--- Exercise requirements ---
Your answer must consist only of the lines from the start of the entries through the line that holds "calculer l'énergie dissipée", copied exactly, with no pictures.

(Records from a data source)
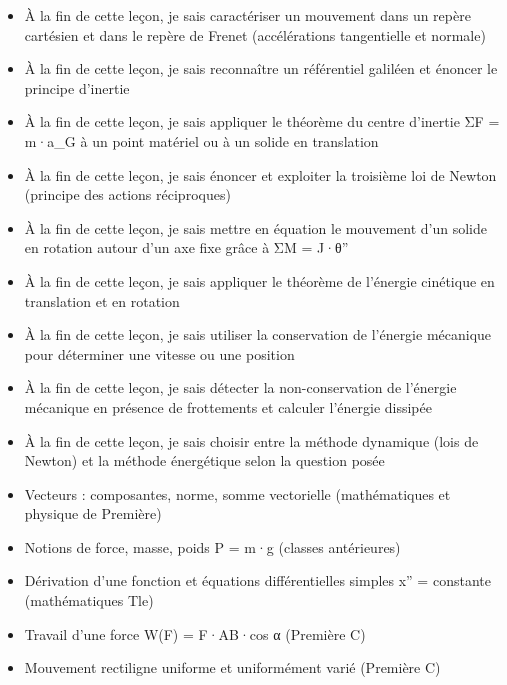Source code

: \documentclass[11pt]{article}
\begin{document}
\begin{objectifs}
\begin{itemize}
\item À la fin de cette leçon, je sais caractériser un mouvement dans un repère cartésien et dans le repère de Frenet (accélérations tangentielle et normale)
\item À la fin de cette leçon, je sais reconnaître un référentiel galiléen et énoncer le principe d'inertie
\item À la fin de cette leçon, je sais appliquer le théorème du centre d'inertie ΣF = m·a\_G à un point matériel ou à un solide en translation
\item À la fin de cette leçon, je sais énoncer et exploiter la troisième loi de Newton (principe des actions réciproques)
\item À la fin de cette leçon, je sais mettre en équation le mouvement d'un solide en rotation autour d'un axe fixe grâce à ΣM = J·θ''
\item À la fin de cette leçon, je sais appliquer le théorème de l'énergie cinétique en translation et en rotation
\item À la fin de cette leçon, je sais utiliser la conservation de l'énergie mécanique pour déterminer une vitesse ou une position
\item À la fin de cette leçon, je sais détecter la non-conservation de l'énergie mécanique en présence de frottements et calculer l'énergie dissipée
\item À la fin de cette leçon, je sais choisir entre la méthode dynamique (lois de Newton) et la méthode énergétique selon la question posée
\end{itemize}
\end{objectifs}

\begin{prerequis}
\begin{itemize}
\item Vecteurs : composantes, norme, somme vectorielle (mathématiques et physique de Première)
\item Notions de force, masse, poids P = m·g (classes antérieures)
\item Dérivation d'une fonction et équations différentielles simples x'' = constante (mathématiques Tle)
\item Travail d'une force W(F) = F·AB·cos α (Première C)
\item Mouvement rectiligne uniforme et uniformément varié (Première C)
\end{itemize}
\end{prerequis}
\end{document}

--- Response below ---
Source code

: \documentclass[11pt]{article}
\begin{document}
\begin{objectifs}
\begin{itemize}
\item À la fin de cette leçon, je sais caractériser un mouvement dans un repère cartésien et dans le repère de Frenet (accélérations tangentielle et normale)
\item À la fin de cette leçon, je sais reconnaître un référentiel galiléen et énoncer le principe d'inertie
\item À la fin de cette leçon, je sais appliquer le théorème du centre d'inertie ΣF = m·a\_G à un point matériel ou à un solide en translation
\item À la fin de cette leçon, je sais énoncer et exploiter la troisième loi de Newton (principe des actions réciproques)
\item À la fin de cette leçon, je sais mettre en équation le mouvement d'un solide en rotation autour d'un axe fixe grâce à ΣM = J·θ''
\item À la fin de cette leçon, je sais appliquer le théorème de l'énergie cinétique en translation et en rotation
\item À la fin de cette leçon, je sais utiliser la conservation de l'énergie mécanique pour déterminer une vitesse ou une position
\item À la fin de cette leçon, je sais détecter la non-conservation de l'énergie mécanique en présence de frottements et calculer l'énergie dissipée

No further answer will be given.